The Center of European Nuclear Research (CERN) to vote on Israeli membership

Joining European body would be significant step for Israel science says Science, Technology and Space minister Peri.

Yaakov Peri 370 (photo credit: Knesset)
Yaakov Peri 370
(photo credit: Knesset)
The Center of European Nuclear Research (CERN), which operates the Large Hadron Collider under the Swiss-French border, will vote on whether to add Israel as a fully fledged member, on Thursday.
Israel has had the status of an associate member since 2011.
Science, Technology and Space Minister Yaakov Peri said full membership, which will result only from a unanimous vote of the 20 CERN council members, will be a significant step towards full scientific participation with European countries.
His ministry has been the leading force behind Israel’s request to be a full member.
If accepted, Israel will be the first member that is geographically located outside of Europe.
During the past year Israel carried out a number of changes, demanded of all states that request full membership, such as passing legislation that activates the organization’s protocol and gives legal status to CERN in Israel as well as special rights to its officials and representatives of other states.
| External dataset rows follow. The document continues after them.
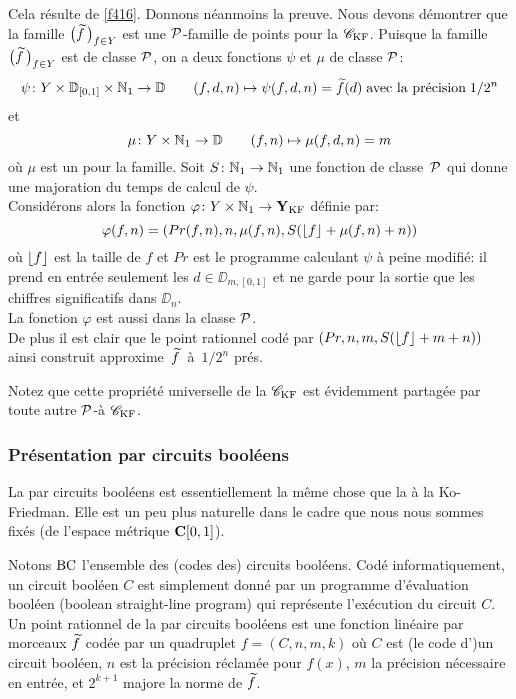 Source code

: \proof 
Cela résulte de \ref{f416}. Donnons néanmoins la preuve.  Nous devons démontrer 
que la famille   $\big(\widetilde{f}\,\big)_{f \in Y}$   est une ${\cal P}$-famille de points   pour la \pres  ${{{\mathscr C}}_{\rm KF}}$.  Puisque  la famille  $\big(\widetilde{f}\,\big)_{f 
\in Y}$  est \uni de classe ${\cal P}$, on a deux fonctions $\psi$ et  $\mu$  de classe  
${\cal P}$:
$$ \psi \colon  Y \times \mathbb {D}_{[0,1]} \times \mathbb {N}_1 \rightarrow \mathbb {D} \qquad  
(f,d,n) \mapsto \psi(f,d,n) = \widetilde{f}(d) \;  \hbox {avec  la  
précision} \; 1/2^n$$
et 			
$$ \mu\colon  Y \times \mathbb {N}_1 \rightarrow \mathbb {D} \qquad  (f,n) \mapsto \mu(f,d,n) = m $$
où  $\mu$  est un \mcu pour la famille.  
Soit $S \colon   \mathbb {N}_1 \rightarrow \mathbb {N}_1$   une fonction de classe~${\cal P}$  qui donne une majoration du temps de calcul de $\psi$. \\  
Considérons alors la fonction  $\varphi \colon  Y \times \mathbb {N}_1 \rightarrow {{\bf Y}_{\rm KF}} $   
définie par:
$$\varphi(f,n) = (Pr(f,n), n, \mu(f,n), S(\lfloor f \rfloor + \mu(f,n) + n))$$
où  $\lfloor f \rfloor$  est la taille de $f$ et  $Pr$  est le programme calculant 
$\psi$ à peine modifié: 
il prend en entrée seulement les  $d \in \DD_{m,[0,1]}$ et ne garde pour la sortie que les chiffres significatifs dans $\DD_n$.\\
La fonction $\varphi$  est aussi dans la classe ${\cal P}$. \\
De plus il est clair que le point rationnel codé par $(Pr, n, m, S(\lfloor f \rfloor + m+ 
n))$  ainsi construit approxime~$\widetilde f$~à~$1/2^n$   prés.  	\eop

\medskip Notez que cette propriété universelle de la \pres  ${{{\mathscr C}}_{\rm KF}}$  est évidemment 
partagée par toute autre \pres  ${\cal P}$-\equiva à  ${{{\mathscr C}}_{\rm KF}}$.

\subsubsection{Présentation  par circuits booléens} \label{fsubsubsec412}
La \pres par circuits booléens est essentiellement la même chose que la 
\pres à la Ko-Friedman. Elle est un peu plus naturelle dans le cadre que nous 
nous sommes fixés (\rp  de l'espace métrique  ${{\bf C}[0,1]}$). 

Notons   ${\rm BC}$  l'ensemble des (codes des) circuits booléens. Codé 
informatiquement, un circuit booléen  $C$  est simplement donné par un 
programme d'évaluation booléen (boolean straight-line program) qui représente l'exécution du circuit  $C$.
Un point rationnel de la \pres par circuits booléens est une fonction 
linéaire par morceaux  $\widetilde{f}$    codée par un quadruplet  
$f=(C,n,m,k)$ où $C$ est (le code d')un circuit booléen,  $n$  est la 
précision réclamée pour  $f(x)$, $m$ la précision nécessaire en 
entrée, et $2^{k+1}$  majore la norme de  $\widetilde{f}$. 

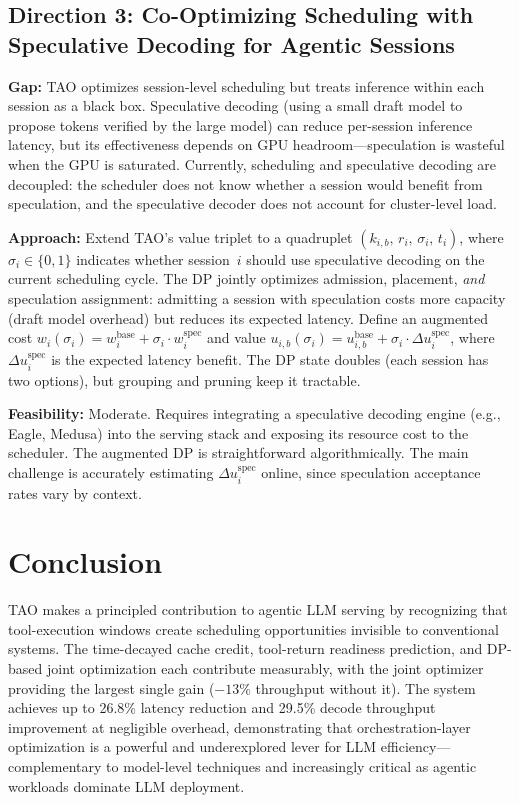 \documentclass[11pt,a4paper]{article}
\begin{document}
\subsection{Direction 3: Co-Optimizing Scheduling with Speculative Decoding for Agentic Sessions}
\textbf{Gap:} TAO optimizes session-level scheduling but treats inference within each session as a black box. Speculative decoding (using a small draft model to propose tokens verified by the large model) can reduce per-session inference latency, but its effectiveness depends on GPU headroom---speculation is wasteful when the GPU is saturated. Currently, scheduling and speculative decoding are decoupled: the scheduler does not know whether a session would benefit from speculation, and the speculative decoder does not account for cluster-level load.

\textbf{Approach:} Extend TAO's value triplet to a quadruplet $(k_{i,b},\, r_i,\, \sigma_i,\, t_i)$, where $\sigma_i \in \{0, 1\}$ indicates whether session~$i$ should use speculative decoding on the current scheduling cycle. The DP jointly optimizes admission, placement, \emph{and} speculation assignment: admitting a session with speculation costs more capacity (draft model overhead) but reduces its expected latency. Define an augmented cost $w_i(\sigma_i) = w_i^{\text{base}} + \sigma_i \cdot w_i^{\text{spec}}$ and value $u_{i,b}(\sigma_i) = u_{i,b}^{\text{base}} + \sigma_i \cdot \Delta u_i^{\text{spec}}$, where $\Delta u_i^{\text{spec}}$ is the expected latency benefit. The DP state doubles (each session has two options), but grouping and pruning keep it tractable.

\textbf{Feasibility:} Moderate. Requires integrating a speculative decoding engine (e.g., Eagle, Medusa) into the serving stack and exposing its resource cost to the scheduler. The augmented DP is straightforward algorithmically. The main challenge is accurately estimating $\Delta u_i^{\text{spec}}$ online, since speculation acceptance rates vary by context.

\section{Conclusion}
TAO makes a principled contribution to agentic LLM serving by recognizing that tool-execution windows create scheduling opportunities invisible to conventional systems. The time-decayed cache credit, tool-return readiness prediction, and DP-based joint optimization each contribute measurably, with the joint optimizer providing the largest single gain ($-13\%$ throughput without it). The system achieves up to 26.8\% latency reduction and 29.5\% decode throughput improvement at negligible overhead, demonstrating that orchestration-layer optimization is a powerful and underexplored lever for LLM efficiency---complementary to model-level techniques and increasingly critical as agentic workloads dominate LLM deployment.
\end{document}

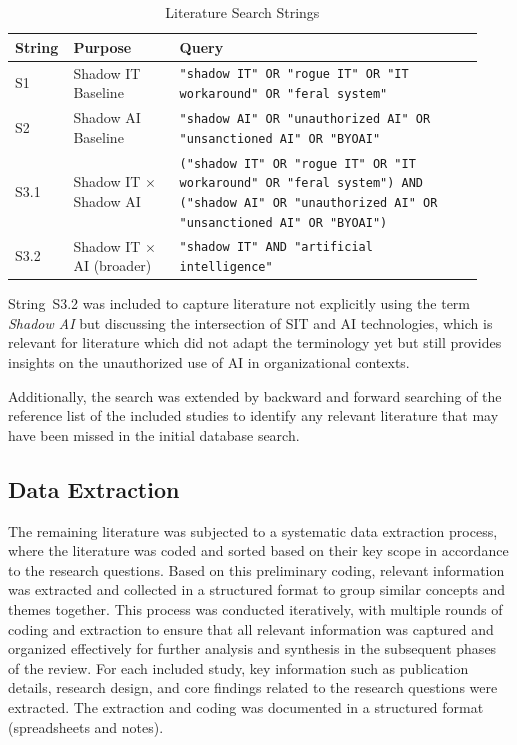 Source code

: \documentclass[12pt,oneside]{article}
\begin{document}
\begin{table}[ht]
\centering
\caption{Literature Search Strings}
\label{tab:search-strings}
\begin{tabular}{@{} p{0.08\linewidth} p{0.22\linewidth} p{0.63\linewidth} @{}}
\toprule
\textbf{String} & \textbf{Purpose} & \textbf{Query} \\
\midrule
S1 & Shadow IT Baseline &
  \texttt{"shadow IT" OR "rogue IT" OR "IT workaround" OR "feral system"} \\
\addlinespace
S2 & Shadow AI Baseline &
  \texttt{"shadow AI" OR "unauthorized AI" OR "unsanctioned AI" OR "BYOAI"} \\
\addlinespace
S3.1 & Shadow IT $\times$ Shadow AI &
  \texttt{("shadow IT" OR "rogue IT" OR "IT workaround" OR "feral system") AND ("shadow AI" OR "unauthorized AI" OR "unsanctioned AI" OR "BYOAI")} \\
\addlinespace
S3.2 & Shadow IT $\times$ AI (broader) &
  \texttt{"shadow IT" AND "artificial intelligence"} \\
\bottomrule
\end{tabular}
\end{table}

String~S3.2 was included to capture literature not explicitly using the term \emph{Shadow AI} but discussing the intersection of \ac{SIT} and \ac{AI} technologies, which is relevant for literature which did not adapt the terminology yet but still provides insights on the unauthorized use of \ac{AI} in organizational contexts.

Additionally, the search was extended by backward and forward searching of the reference list of the included studies to identify any relevant literature that may have been missed in the initial database search.

\subsection{Data Extraction} \label{data-extraction}

The remaining literature was subjected to a systematic data extraction process, where the literature was coded and sorted based on their key scope in accordance to the research questions. Based on this preliminary coding, relevant information was extracted and collected in a structured format to group similar concepts and themes together. This process was conducted iteratively, with multiple rounds of coding and extraction to ensure that all relevant information was captured and organized effectively for further analysis and synthesis in the subsequent phases of the review. For each included study, key information such as publication details, research design, and core findings related to the research questions were extracted. The extraction and coding was documented in a structured format (spreadsheets and notes).
\end{document}
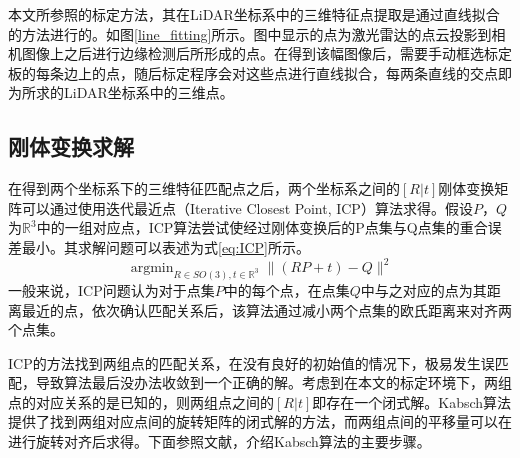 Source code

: 本文所参照的标定方法，其在LiDAR坐标系中的三维特征点提取是通过直线拟合的方法进行的。如图\ref{line_fitting}所示。图中显示的点为激光雷达的点云投影到相机图像上之后进行边缘检测后所形成的点。在得到该幅图像后，需要手动框选标定板的每条边上的点，随后标定程序会对这些点进行直线拟合，每两条直线的交点即为所求的LiDAR坐标系中的三维点。

\subsection{刚体变换求解}

在得到两个坐标系下的三维特征匹配点之后，两个坐标系之间的$[R|t]$刚体变换矩阵可以通过使用迭代最近点（Iterative Closest Point, ICP）算法求得。假设$P$，$Q$为$\mathbb{R}^3$中的一组对应点，ICP算法尝试使经过刚体变换后的P点集与Q点集的重合误差最小。其求解问题可以表述为式\ref{eq:ICP}所示。
\begin{equation}
    \mathop{\arg\min}_{R\in SO(3), t\in \mathbb{R}^3}  \| (RP+t)-Q \|^2 
    \label{eq:ICP}
\end{equation}
一般来说，ICP问题认为对于点集$P$中的每个点，在点集$Q$中与之对应的点为其距离最近的点，依次确认匹配关系后，该算法通过减小两个点集的欧氏距离来对齐两个点集。

ICP的方法找到两组点的匹配关系，在没有良好的初始值的情况下，极易发生误匹配，导致算法最后没办法收敛到一个正确的解。考虑到在本文的标定环境下，两组点的对应关系的是已知的，则两组点之间的$[R|t]$即存在一个闭式解。Kabsch算法提供了找到两组对应点间的旋转矩阵的闭式解的方法，而两组点间的平移量可以在进行旋转对齐后求得。下面参照文献，介绍Kabsch算法的主要步骤。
“This is a significant step for Israeli science, and a fruitful continuation of cooperation between Israel and European states,” Peri said.
“Israeli scientists will gain from accessibility to know-how and advanced scientific infrastructure in CERN, and the organization will benefit from the brilliant Israeli scientists who will advance its research.
“We hope that the global scientific interest that results from Israel’s membership will overcome political interests,” he concluded.
CERN is the largest center in the world for the study of atomic participles and is run with a huge budget.
Leading physicists, engineers and technicians from around the world work at its facilities.
Israel became an observer state way back in 1991, and since October 2011 Israel has been an associate member, in the preliminary stage to a CERN membership of a minimum period of 24 months.
Two years ago, Israelis were among the 50 scientists in CERN’s Large Hadron Collider’s control room.
CERN has even ordered parts from Israeli industry and sent experts to visit on a regular basis.
Considered the world’s largest experiment, the huge particle accelerator’s historic launch in September 2008 was a collaboration of some of the world’s top scientists.
Some 6,500 scientists from over 80 countries, including half of the world’s particle physics researchers, have been working on causing collisions of the tiny particles that make up the universe at mind-boggling speeds.
This will enable scientists to observe the extreme energies, mini-black holes and other phenomena that occurred during the first millionths of a second after the Big Bang – the mother of all explosions that led to the creation of the universe.
Their aim is to help explain the foundations of particle physics and shed light on the basic forces, and building blocks, of nature.